DIRECTIONS FOR THIS TASK | Copy out precisely the lines from the start of the data through the line with "greater predicted rewards.", and keep pictures out of it.

(Rendered images with source text)
== == ==

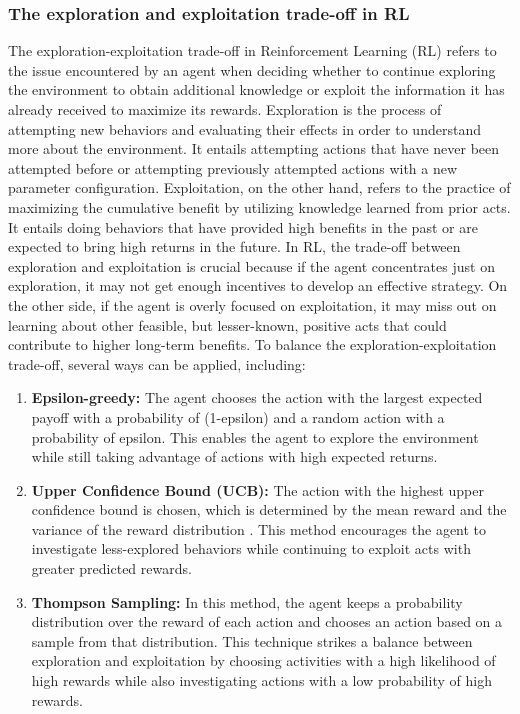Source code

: \documentclass[12pt,oneside]{article}
\begin{document}
\subsubsection{The exploration and exploitation trade-off in RL}
The exploration-exploitation trade-off in Reinforcement Learning (RL) refers to the issue encountered by an agent when deciding whether to continue exploring the environment to obtain additional knowledge or exploit the information it has already received to maximize its rewards.
Exploration is the process of attempting new behaviors and evaluating their effects in order to understand more about the environment. It entails attempting actions that have never been attempted before or attempting previously attempted actions with a new parameter configuration. Exploitation, on the other hand, refers to the practice of maximizing the cumulative benefit by utilizing knowledge learned from prior acts. It entails doing behaviors that have provided high benefits in the past or are expected to bring high returns in the future.
In RL, the trade-off between exploration and exploitation is crucial because if the agent concentrates just on exploration, it may not get enough incentives to develop an effective strategy. On the other side, if the agent is overly focused on exploitation, it may miss out on learning about other feasible, but lesser-known, positive acts that could contribute to higher long-term benefits.
To balance the exploration-exploitation trade-off, several ways can be applied, including:
\begin{enumerate}
\item\label{epsilon-greedy} \textbf{Epsilon-greedy:} The agent chooses the action with the largest expected payoff with a probability of (1-epsilon) and a random action with a probability of epsilon. This enables the agent to explore the environment while still taking advantage of actions with high expected returns.
\item \textbf{Upper Confidence Bound (UCB):} The action with the highest upper confidence bound is chosen, which is determined by the mean reward and the variance of the reward distribution \cite{50_kaufmann2012bayesian}. This method encourages the agent to investigate less-explored behaviors while continuing to exploit acts with greater predicted rewards.
\item \textbf{Thompson Sampling:} In this method, the agent keeps a probability distribution over the reward of each action and chooses an action based on a sample from that distribution. This technique strikes a balance between exploration and exploitation by choosing activities with a high likelihood of high rewards while also investigating actions with a low probability of high rewards.
\end{enumerate}
\end{document}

== == ==

RESULT OF THE EXERCISE |
Source code

: \documentclass[12pt,oneside]{article}
\begin{document}
\subsubsection{The exploration and exploitation trade-off in RL}
The exploration-exploitation trade-off in Reinforcement Learning (RL) refers to the issue encountered by an agent when deciding whether to continue exploring the environment to obtain additional knowledge or exploit the information it has already received to maximize its rewards.
Exploration is the process of attempting new behaviors and evaluating their effects in order to understand more about the environment. It entails attempting actions that have never been attempted before or attempting previously attempted actions with a new parameter configuration. Exploitation, on the other hand, refers to the practice of maximizing the cumulative benefit by utilizing knowledge learned from prior acts. It entails doing behaviors that have provided high benefits in the past or are expected to bring high returns in the future.
In RL, the trade-off between exploration and exploitation is crucial because if the agent concentrates just on exploration, it may not get enough incentives to develop an effective strategy. On the other side, if the agent is overly focused on exploitation, it may miss out on learning about other feasible, but lesser-known, positive acts that could contribute to higher long-term benefits.
To balance the exploration-exploitation trade-off, several ways can be applied, including:
\begin{enumerate}
\item\label{epsilon-greedy} \textbf{Epsilon-greedy:} The agent chooses the action with the largest expected payoff with a probability of (1-epsilon) and a random action with a probability of epsilon. This enables the agent to explore the environment while still taking advantage of actions with high expected returns.
\item \textbf{Upper Confidence Bound (UCB):} The action with the highest upper confidence bound is chosen, which is determined by the mean reward and the variance of the reward distribution \cite{50_kaufmann2012bayesian}. This method encourages the agent to investigate less-explored behaviors while continuing to exploit acts with greater predicted rewards.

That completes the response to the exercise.